▸ **TRY IT**
Say only how many lines in the entries below contain the word "another".
----------
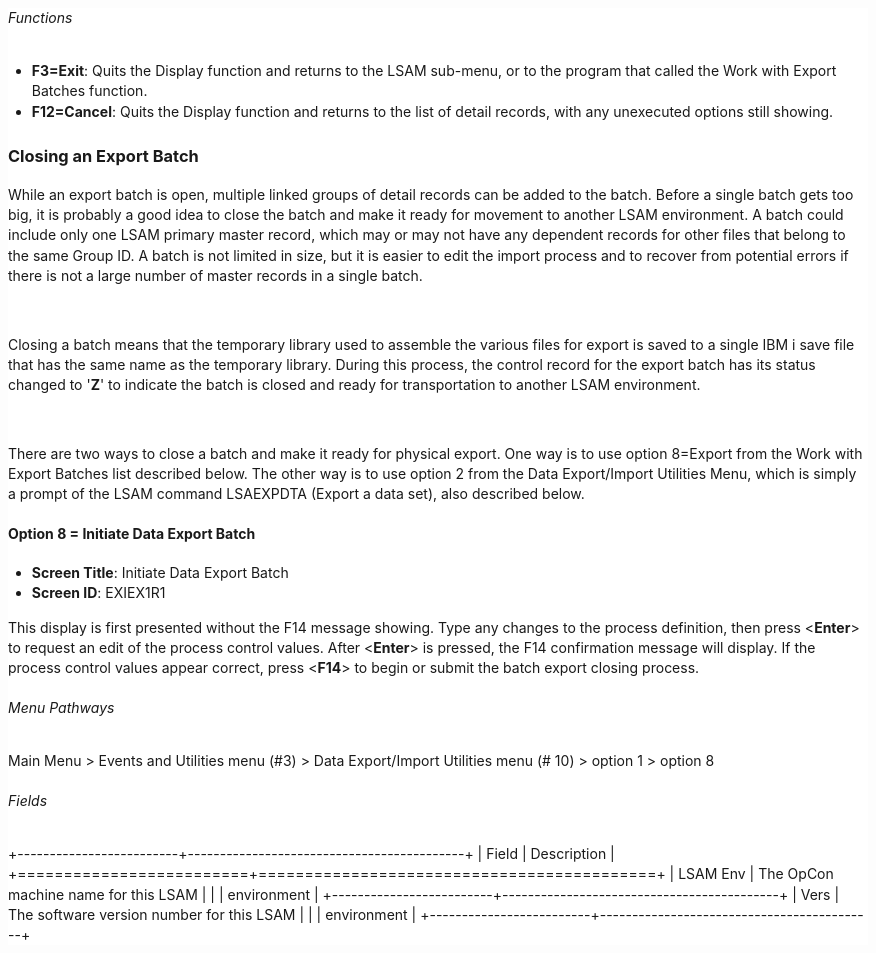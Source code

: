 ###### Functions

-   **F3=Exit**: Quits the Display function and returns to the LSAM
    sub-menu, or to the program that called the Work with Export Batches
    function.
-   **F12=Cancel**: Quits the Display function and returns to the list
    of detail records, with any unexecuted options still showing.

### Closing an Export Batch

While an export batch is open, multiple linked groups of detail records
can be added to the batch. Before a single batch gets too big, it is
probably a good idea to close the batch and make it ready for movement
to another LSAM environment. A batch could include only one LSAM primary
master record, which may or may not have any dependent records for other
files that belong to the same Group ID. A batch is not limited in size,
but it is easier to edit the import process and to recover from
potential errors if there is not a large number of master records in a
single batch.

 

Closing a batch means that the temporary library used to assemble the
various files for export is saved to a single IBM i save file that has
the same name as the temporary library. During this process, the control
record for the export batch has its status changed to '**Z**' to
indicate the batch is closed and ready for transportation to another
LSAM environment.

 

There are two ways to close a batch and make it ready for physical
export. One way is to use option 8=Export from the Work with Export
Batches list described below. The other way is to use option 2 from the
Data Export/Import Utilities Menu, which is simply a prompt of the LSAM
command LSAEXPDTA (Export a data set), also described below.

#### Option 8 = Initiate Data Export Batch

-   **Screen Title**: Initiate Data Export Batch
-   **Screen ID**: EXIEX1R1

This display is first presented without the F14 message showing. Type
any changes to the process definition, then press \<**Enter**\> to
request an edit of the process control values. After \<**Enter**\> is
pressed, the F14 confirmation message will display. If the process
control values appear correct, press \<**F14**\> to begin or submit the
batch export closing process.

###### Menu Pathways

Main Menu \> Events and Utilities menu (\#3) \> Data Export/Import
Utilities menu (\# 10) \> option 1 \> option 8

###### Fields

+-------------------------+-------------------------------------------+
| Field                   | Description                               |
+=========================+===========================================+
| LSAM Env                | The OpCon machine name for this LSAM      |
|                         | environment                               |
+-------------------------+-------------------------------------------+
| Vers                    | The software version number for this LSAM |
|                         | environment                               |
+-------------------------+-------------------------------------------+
----------
▸ **RESPONSE TO THE EXERCISE**
2